Proven experience in at least one major deep learning domain where training from scratch is standard practice, such as computer vision (CNNs, ViTs), speech recognition, recommender systems (DNNs, GNNs), or large language models (LLMs).
Strong expertise with model compression techniques, including pruning (structured/unstructured), distillation, low-rank factorization, and architecture-level optimization.
Demonstrated ability to analyze and improve model performance through ablation studies, error analysis, and architecture or data-driven iterative improvements.
In-depth knowledge of foundational model architectures (computer vision and LLMs) and their lifecycle: training, fine-tuning, alignment, and evaluation.
Solid understanding of training dynamics, optimization algorithms, initialization schemes, normalization layers, and regularization methods.
Hands-on experience with Python, PyTorch and modern ML stacks (HuggingFace Transformers, Lightning, DeepSpeed, Accelerate, NeMo, or equivalent).
Experience building robust, modular, scalable ML training pipelines, including experiment tracking, reproducibility, and version control best practices.
Practical experience optimizing models for real-world deployment, including latency, memory footprint, throughput, hardware constraints, and inference-cost considerations.
Excellent problem-solving, debugging, performance analysis, test design, and documentation skills.
Excellent communication skills in English, with the ability to document and explain design decisions, experiment results, and trade-offs to both technical and non-technical stakeholders.

Preferred Qualifications

Ph.D. with research focus on efficient deep learning, model compression, sparse methods, quantization, distillation, or neural architecture search.
Demonstrated track record of open-source contributions to deep learning frameworks, compression libraries, or model efficiency tooling (e.g., PyTorch, HuggingFace, TensorRT, ONNX Runtime, Sparsity/Pruning libraries).
Strong background in distributed training, GPU acceleration, mixed-precision training, and optimization for multi-node or multi-GPU settings (AWS, Azure, HPCs).
Hands-on experience with hardware-aware model design, including optimizing models for GPUs, CPUs, mobile/edge accelerators, or specialized inference chips.
Experience implementing or extending neural architecture search (NAS) or structural pruning methods to discover efficient sub-architectures.
Publication record in top ML or systems conferences (e.g., NeurIPS, ICML, ICLR, MLSys) related to compression, efficient ML, or large-scale training.

Benefits & conditions

Competitive annual salary
Two unique bonuses: signing bonus at incorporation and retention bonus at contract completion.
Relocation package (if applicable).
Fixed-term contract ending inn June 2026.
Hybrid role and flexible working hours.
Be part of a fast-scaling Series B company at the forefront of deep tech.
Equal pay guaranteed.
International exposure in a multicultural, cutting-edge environment.

About the company

Multiverse is a well-funded and fast-growing deep-tech company founded in 2019. We are one of the few companies working with Quantum Computing and the biggest Quantum Software company in the EU.
We provide hyper-efficient software to companies wanting to gain an edge with quantum computing and artificial intelligence. Our product, Singularity, is a software platform that contains quantum and quantum-inspired algorithms developed and patented through proof-of-concept trials we have been performing for industrial and service clients. We work in finance, energy, manufacturing, cybersecurity and many more industries.

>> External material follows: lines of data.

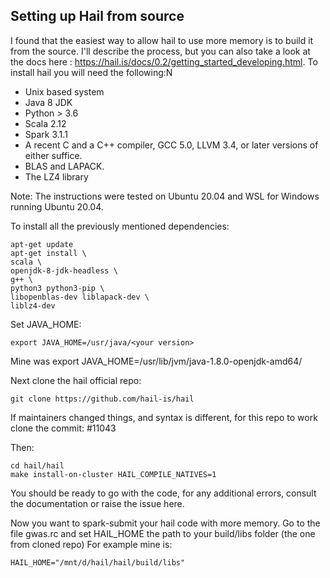 ## Setting up Hail from source
I found that the easiest way to allow hail to use more memory is to build it from the source. I'll describe the process, but you can also take a look at the docs here : https://hail.is/docs/0.2/getting_started_developing.html.  To install hail you will need the following:N

* Unix based system
* Java 8 JDK 
* Python > 3.6
* Scala 2.12
* Spark 3.1.1
* A recent C and a C++ compiler, GCC 5.0, LLVM 3.4, or later versions of either suffice.
* BLAS and LAPACK.
* The LZ4 library

Note: The instructions were tested on Ubuntu 20.04 and WSL for Windows running Ubuntu 20.04.

To install all the previously mentioned dependencies:

	apt-get update
	apt-get install \
	scala \
    openjdk-8-jdk-headless \
    g++ \
    python3 python3-pip \
    libopenblas-dev liblapack-dev \
    liblz4-dev

Set JAVA_HOME:

	export JAVA_HOME=/usr/java/<your version>

Mine was 
	export JAVA_HOME=/usr/lib/jvm/java-1.8.0-openjdk-amd64/
 
Next clone the hail official repo:

	git clone https://github.com/hail-is/hail

If maintainers changed things, and syntax is different, for this repo to work clone the commit: #11043 

Then:

	cd hail/hail
	make install-on-cluster HAIL_COMPILE_NATIVES=1

You should be ready to go with the code, for any additional errors, consult the documentation or raise the issue here.

Now you want to spark-submit your hail code with more memory.
Go to the file gwas.rc and set HAIL_HOME the path to your build/libs folder (the one from cloned repo)
For example mine is:

	HAIL_HOME="/mnt/d/hail/hail/build/libs"
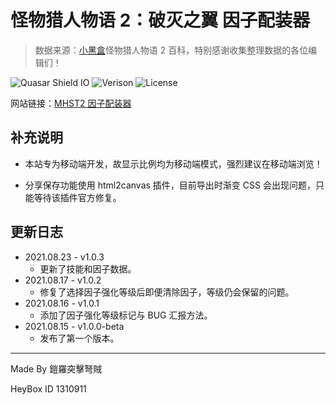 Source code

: # 怪物猎人物语 2：破灭之翼 因子配装器

> 数据来源：[小黑盒](https://www.xiaoheihe.cn/home)怪物猎人物语 2 百科，特别感谢收集整理数据的各位编辑们！

![Quasar Shield IO](https://img.shields.io/github/package-json/dependency-version/dzxrly/mhst2factor/quasar?label=quasar&style=flat-square) ![Verison](https://img.shields.io/github/package-json/v/dzxrly/mhst2factor?style=flat-square) ![License](https://img.shields.io/badge/License-MIT-green?style=flat-square)

网站链接：[MHST2 因子配装器](https://egg-targaryen.gitee.io/mhst2factor/#/)

## 补充说明

- 本站专为移动端开发，故显示比例均为移动端模式，强烈建议在移动端浏览！

- 分享保存功能使用 html2canvas 插件，目前导出时渐变 CSS 会出现问题，只能等待该插件官方修复。

## 更新日志

- 2021.08.23 - v1.0.3
  - 更新了技能和因子数据。
- 2021.08.17 - v1.0.2
  - 修复了选择因子强化等级后即便清除因子，等级仍会保留的问题。
- 2021.08.16 - v1.0.1
  - 添加了因子强化等级标记与 BUG 汇报方法。
- 2021.08.15 - v1.0.0-beta
  - 发布了第一个版本。

---

Made By 鎧羅突擊弩賊

HeyBox ID 1310911
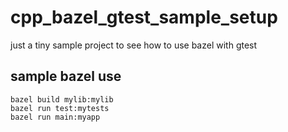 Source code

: # cpp_bazel_gtest_sample_setup
just a tiny sample project to see how to use bazel with gtest

## sample bazel use
    bazel build mylib:mylib
    bazel run test:mytests
    bazel run main:myapp
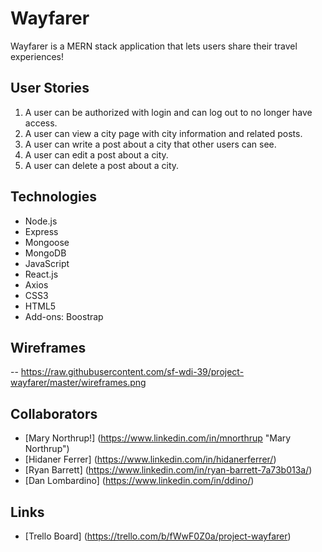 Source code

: # Wayfarer
Wayfarer is a MERN stack application that lets users share their travel experiences!

## User Stories
1. A user can be authorized with login and can log out to no longer have access.
2. A user can view a city page with city information and related posts.
3. A user can write a post about a city that other users can see.
4. A user can edit a post about a city.
5. A user can delete a post about a city.

## Technologies
- Node.js
- Express
- Mongoose
- MongoDB
- JavaScript
- React.js
- Axios
- CSS3
- HTML5
- Add-ons: Boostrap

## Wireframes
-- https://raw.githubusercontent.com/sf-wdi-39/project-wayfarer/master/wireframes.png

## Collaborators
- [Mary Northrup!] (https://www.linkedin.com/in/mnorthrup "Mary Northrup")
- [Hidaner Ferrer] (https://www.linkedin.com/in/hidanerferrer/)
- [Ryan Barrett] (https://www.linkedin.com/in/ryan-barrett-7a73b013a/)
- [Dan Lombardino] (https://www.linkedin.com/in/ddino/)

## Links

- [Trello Board] (https://trello.com/b/fWwF0Z0a/project-wayfarer)
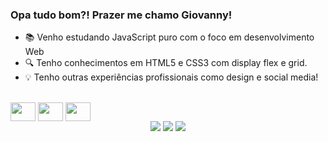 ### Opa tudo bom?! Prazer me chamo Giovanny!

- 📚 Venho estudando JavaScript puro com o foco em desenvolvimento Web 
- 🔍 Tenho conhecimentos em HTML5 e CSS3 com display flex e grid.
- 💡 Tenho outras experiências profissionais como design e social media!
</br>
<div style="display:inline-block" align="center"> 
  <img align="center" height="30" width="40" src="https://cdn.jsdelivr.net/gh/devicons/devicon/icons/html5/html5-original.svg" />
 <img align="center" height="30" width="40" src="https://cdn.jsdelivr.net/gh/devicons/devicon/icons/css3/css3-original.svg" />
 <img align="center" height="30" width="40" src="https://cdn.jsdelivr.net/gh/devicons/devicon/icons/javascript/javascript-original.svg" />
 </div></br>
 
<div align="center">
    <a href="https://instagram.com/giovannycordeiro99" target="_blank"><img src="https://img.shields.io/badge/-Instagram-%23E4405F?style=for-the-badge&logo=instagram&logoColor=white" target="_blank"></a>
    <a href = "mailto:giovannycordeiropb@gmail.com" target="_blank" ><img src="https://img.shields.io/badge/-Gmail-%23333?style=for-the-badge&logo=gmail&logoColor=white" target="_blank"></a>
  <a href="/" target="_blank"><img src="https://img.shields.io/badge/Telegram-2CA5E0?style=for-the-badge&logo=telegram&logoColor=white"/></a>
 </div>
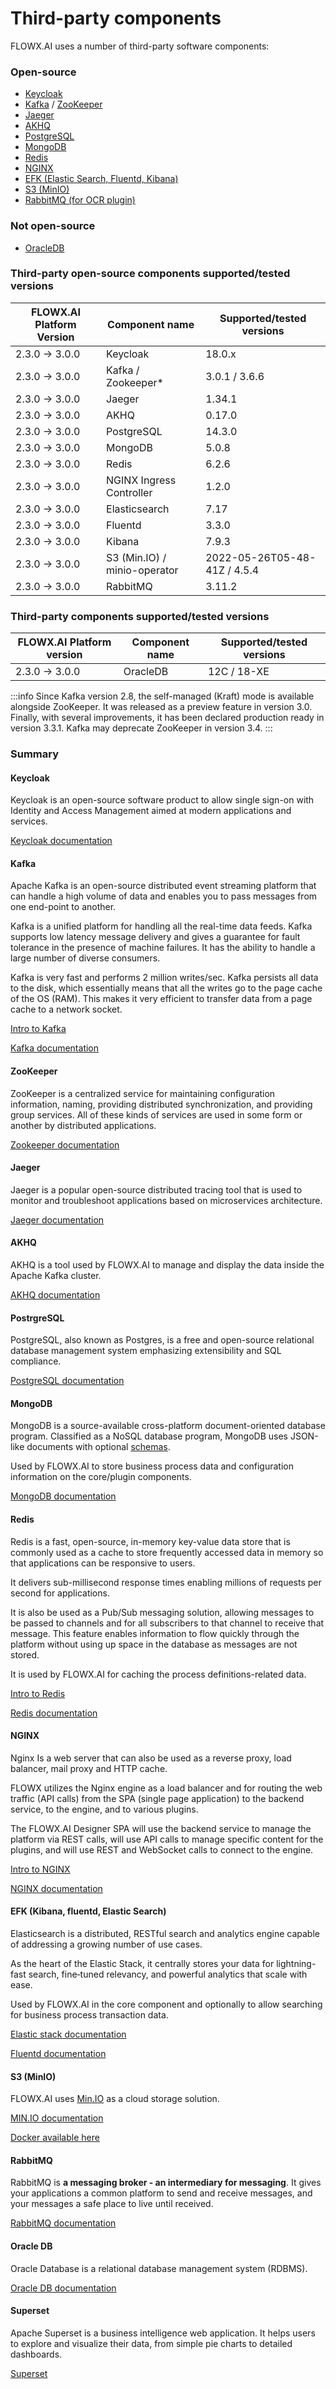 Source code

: # Third-party components

FLOWX.AI uses a number of third-party software components:

### Open-source

* [Keycloak](third-party-components.md#keycloak)
* [Kafka](third-party-components.md#kafka) / [ZooKeeper](third-party-components.md#zookeeper)
* [Jaeger](third-party-components.md#jaeger)
* [AKHQ](third-party-components.md#akhq)
* [PostgreSQL](third-party-components.md#postrgresql)
* [MongoDB](third-party-components.md#mongodb)
* [Redis](third-party-components.md#redis)
* [NGINX](third-party-components.md#nginx)
* [EFK (Elastic Search, Fluentd, Kibana)](third-party-components.md#efk-kibana-fluentd-elastic-search)
* [S3 (MinIO)](third-party-components.md#s3-minio)
* [RabbitMQ (for OCR plugin)](third-party-components.md#rabbitmq)

### Not open-source

* [OracleDB](third-party-components.md#oracledb)

### Third-party open-source components supported/tested versions

| FLOWX.AI Platform Version | Component name               | Supported/tested versions             |
| ------------------------- | ---------------------------  | ------------------------------------- |
| 2.3.0 → 3.0.0             | Keycloak                     | 18.0.x                                |  
| 2.3.0 → 3.0.0             | Kafka / Zookeeper*           | 3.0.1 / 3.6.6                         |  
| 2.3.0 → 3.0.0             | Jaeger                       | 1.34.1                                |
| 2.3.0 → 3.0.0             | AKHQ                         | 0.17.0                                |  
| 2.3.0 → 3.0.0             | PostgreSQL                   | 14.3.0                                |
| 2.3.0 → 3.0.0             | MongoDB                      | 5.0.8                                 |
| 2.3.0 → 3.0.0             | Redis                        | 6.2.6                                 |
| 2.3.0 → 3.0.0             | NGINX Ingress Controller     | 1.2.0                                 |
| 2.3.0 → 3.0.0             | Elasticsearch                | 7.17                                  |
| 2.3.0 → 3.0.0             | Fluentd                      | 3.3.0                                 |
| 2.3.0 → 3.0.0             | Kibana                       | 7.9.3                                 |
| 2.3.0 → 3.0.0             | S3 (Min.IO) / minio-operator | 2022-05-26T05-48-41Z / 4.5.4          |
| 2.3.0 → 3.0.0             | RabbitMQ                     | 3.11.2                                |

### Third-party components supported/tested versions

| FLOWX.AI Platform version | Component name | Supported/tested versions |
| ------------------------- | -------------- | ------------------------- |
| 2.3.0 → 3.0.0             | OracleDB       | 12C / 18-XE               |


:::info
Since Kafka version 2.8, the self-managed (Kraft) mode is available alongside ZooKeeper. It was released as a preview feature in version 3.0. Finally, with several improvements, it has been declared production ready in version 3.3.1. Kafka may deprecate ZooKeeper in version 3.4. 
:::

### Summary

#### Keycloak

Keycloak is an open-source software product to allow single sign-on with Identity and Access Management aimed at modern applications and services.

[Keycloak documentation](https://www.keycloak.org/documentation)

#### **Kafka**

Apache Kafka is an open-source distributed event streaming platform that can handle a high volume of data and enables you to pass messages from one end-point to another.

Kafka is a unified platform for handling all the real-time data feeds. Kafka supports low latency message delivery and gives a guarantee for fault tolerance in the presence of machine failures. It has the ability to handle a large number of diverse consumers.

Kafka is very fast and performs 2 million writes/sec. Kafka persists all data to the disk, which essentially means that all the writes go to the page cache of the OS (RAM). This makes it very efficient to transfer data from a page cache to a network socket.

[Intro to Kafka](../platform-overview/frameworks-and-standards/event-driven-architecture-frameworks/intro-to-kafka-concepts.md)

[Kafka documentation](https://kafka.apache.org/documentation/)

#### ZooKeeper

ZooKeeper is a centralized service for maintaining configuration information, naming, providing distributed synchronization, and providing group services. All of these kinds of services are used in some form or another by distributed applications.

[Zookeeper documentation](https://zookeeper.apache.org/documentation.html)

#### Jaeger

Jaeger is a popular open-source distributed tracing tool that is used to monitor and troubleshoot applications based on microservices architecture.

[Jaeger documentation](https://www.jaegertracing.io/docs/1.36/)

#### AKHQ

AKHQ is a tool used by FLOWX.AI to manage and display the data inside the Apache Kafka cluster.

[AKHQ documentation](https://akhq.io/docs/#installation)

#### PostrgreSQL

PostgreSQL, also known as Postgres, is a free and open-source relational database management system emphasizing extensibility and SQL compliance.

[PostgreSQL documentation](https://www.postgresql.org/docs/)

#### MongoDB

MongoDB is a source-available cross-platform document-oriented database program. Classified as a NoSQL database program, MongoDB uses JSON-like documents with optional [schemas](https://en.wikipedia.org/wiki/Database\_schema).

Used by FLOWX.AI to store business process data and configuration information on the core/plugin components.

[MongoDB documentation](https://www.mongodb.com/docs/)

#### Redis

Redis is a fast, open-source, in-memory key-value data store that is commonly used as a cache to store frequently accessed data in memory so that applications can be responsive to users.

It delivers sub-millisecond response times enabling millions of requests per second for applications.

It is also be used as a Pub/Sub messaging solution, allowing messages to be passed to channels and for all subscribers to that channel to receive that message. This feature enables information to flow quickly through the platform without using up space in the database as messages are not stored.

It is used by FLOWX.AI for caching the process definitions-related data.


[Intro to Redis](../platform-overview/frameworks-and-standards/event-driven-architecture-frameworks/intro-to-redis.md)


[Redis documentation](https://redis.io/docs/)

#### NGINX

Nginx Is a web server that can also be used as a reverse proxy, load balancer, mail proxy and HTTP cache.

FLOWX utilizes the Nginx engine as a load balancer and for routing the web traffic (API calls) from the SPA (single page application) to the backend service, to the engine, and to various plugins.

The FLOWX.AI Designer SPA will use the backend service to manage the platform via REST calls, will use API calls to manage specific content for the plugins, and will use REST and WebSocket calls to connect to the engine.


[Intro to NGINX](../platform-overview/frameworks-and-standards/event-driven-architecture-frameworks/intro-to-nginx.md)


[NGINX documentation](https://nginx.org/en/docs/)

#### EFK (Kibana, fluentd, Elastic Search)

Elasticsearch is a distributed, RESTful search and analytics engine capable of addressing a growing number of use cases.

As the heart of the Elastic Stack, it centrally stores your data for lightning-fast search, fine‑tuned relevancy, and powerful analytics that scale with ease.

Used by FLOWX.AI in the core component and optionally to allow searching for business process transaction data.

[Elastic stack documentation](https://www.elastic.co/elastic-stack/)

[Fluentd documentation](https://docs.fluentd.org/)

#### S3 (MinIO)

FLOWX.AI uses [Min.IO](http://min.io/) as a cloud storage solution.

[MIN.IO documentation](https://min.io/)

[Docker available here](https://quay.io/repository/minio/minio?tab=tags&tag=RELEASE.2022-05-26T05-48-41Z)

#### RabbitMQ

RabbitMQ is **a messaging broker - an intermediary for messaging**. It gives your applications a common platform to send and receive messages, and your messages a safe place to live until received.

[RabbitMQ documentation](https://www.rabbitmq.com/documentation.html)

#### Oracle DB

Oracle Database is a relational database management system (RDBMS).

[Oracle DB documentation](https://www.oracle.com/database/technologies/)

#### Superset

Apache Superset is a business intelligence web application. It helps users to explore and visualize their data, from simple pie charts to detailed dashboards.

[Superset](https://superset.apache.org/docs/intro)
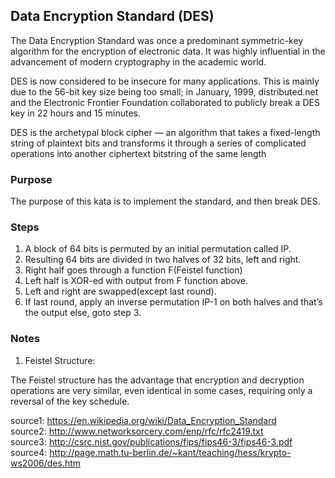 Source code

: ## Data Encryption Standard (DES)

The Data Encryption Standard was once a predominant symmetric-key algorithm for the encryption of electronic data. It was highly influential in the advancement of modern cryptography in the academic world. 

DES is now considered to be insecure for many applications. This is mainly due to the 56-bit key size being too small; in January, 1999, distributed.net and the Electronic Frontier Foundation collaborated to publicly break a DES key in 22 hours and 15 minutes.

DES is the archetypal block cipher — an algorithm that takes a fixed-length string of plaintext bits and transforms it through a series of complicated operations into another ciphertext bitstring of the same length

### Purpose

The purpose of this kata is to implement the standard, and then break DES. 

### Steps 

1. A block of 64 bits is permuted by an initial permutation called IP.
2. Resulting 64 bits are divided in two halves of 32 bits, left and right.
3. Right half goes through a function F(Feistel function)
4. Left half is XOR-ed with output from F function above.
5. Left and right are swapped(except last round).
6. If last round, apply an inverse permutation IP-1 on both halves and that’s the output else, goto step 3. 

### Notes

1. Feistel Structure: 

The Feistel structure has the advantage that encryption and decryption operations are very similar, even identical in some cases, requiring only a reversal of the key schedule. 

source1: https://en.wikipedia.org/wiki/Data_Encryption_Standard
<br>
source2: http://www.networksorcery.com/enp/rfc/rfc2419.txt
<br>
source3: http://csrc.nist.gov/publications/fips/fips46-3/fips46-3.pdf
<br>
source4: http://page.math.tu-berlin.de/~kant/teaching/hess/krypto-ws2006/des.htm
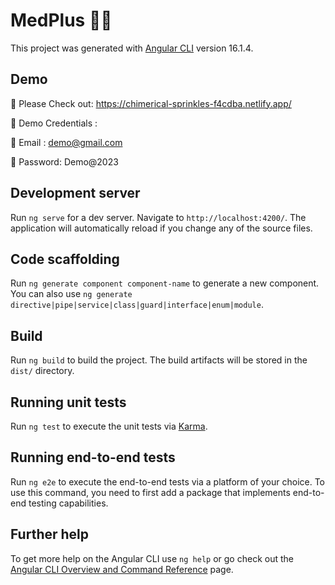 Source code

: # MedPlus 👩‍⚕️

This project was generated with [Angular CLI](https://github.com/angular/angular-cli) version 16.1.4.

## Demo

🤖 Please Check out: https://chimerical-sprinkles-f4cdba.netlify.app/

🤖 Demo Credentials : 

💌 Email : demo@gmail.com 
 
🔑 Password: Demo@2023


## Development server

Run `ng serve` for a dev server. Navigate to `http://localhost:4200/`. The application will automatically reload if you change any of the source files.

## Code scaffolding

Run `ng generate component component-name` to generate a new component. You can also use `ng generate directive|pipe|service|class|guard|interface|enum|module`.

## Build

Run `ng build` to build the project. The build artifacts will be stored in the `dist/` directory.

## Running unit tests

Run `ng test` to execute the unit tests via [Karma](https://karma-runner.github.io).

## Running end-to-end tests

Run `ng e2e` to execute the end-to-end tests via a platform of your choice. To use this command, you need to first add a package that implements end-to-end testing capabilities.

## Further help

To get more help on the Angular CLI use `ng help` or go check out the [Angular CLI Overview and Command Reference](https://angular.io/cli) page.

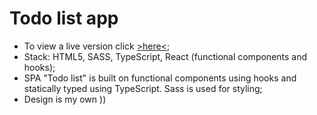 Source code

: # Todo list app
* To view a live version click [>here<](https://lytvyntsiv.github.io/react_todo-app/);
* Stack: HTML5, SASS, TypeScript, React (functional components and hooks);
* SPA "Todo list" is built on functional components using hooks and statically typed using TypeScript. Sass is used for styling;
* Design is my own ))
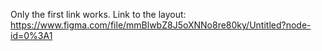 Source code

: Only the first link works.
Link to the layout: https://www.figma.com/file/mmBlwbZ8J5oXNNo8re80ky/Untitled?node-id=0%3A1
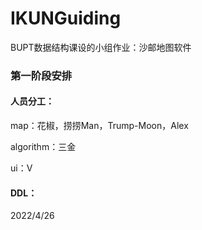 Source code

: # IKUNGuiding
BUPT数据结构课设的小组作业：沙邮地图软件


### 第一阶段安排

#### 人员分工：

map：花椒，捞捞Man，Trump-Moon，Alex

algorithm：三金

ui：V

#### DDL：

2022/4/26
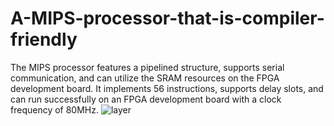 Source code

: # A-MIPS-processor-that-is-compiler-friendly
The MIPS processor features a pipelined structure, supports serial communication, and can utilize the SRAM resources on  the FPGA development board. It implements 56 instructions, supports delay slots, and can run successfully on an FPGA  development board with a clock frequency of 80MHz.
![layer](https://github.com/IteratorandIterator/A-MIPS-processor-that-is-compiler-friendly/assets/98395922/e9118456-b488-4055-b4ad-7da956cb47d6)
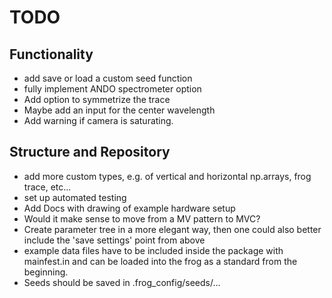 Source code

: # TODO

## Functionality

- add save or load a custom seed function
- fully implement ANDO spectrometer option
- Add option to symmetrize the trace
- Maybe add an input for the center wavelength
- Add warning if camera is saturating.

## Structure and Repository

- add more custom types, e.g. of vertical and horizontal np.arrays, frog trace, etc...
- set up automated testing
- Add Docs with drawing of example hardware setup
- Would it make sense to move from a MV pattern to MVC?
- Create parameter tree in a more elegant way, then one could also better include the 'save settings' point from above
- example data files have to be included inside the package with mainfest.in and can be loaded into the frog as a standard from the beginning.
- Seeds should be saved in .frog_config/seeds/...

Digital methods usually fail at efficiently tackling these problems. Quantum computing, however, provides us with a powerful toolbox to tackle these complex problems, such as outstanding optimization methods, software for quantum machine learning, and quantum enhanced Monte Carlo algorithms.

Multiverse Computing applies these cutting edge methods to provide software which is customized to your needs, giving companies a chance to derive value from the second quantum revolution.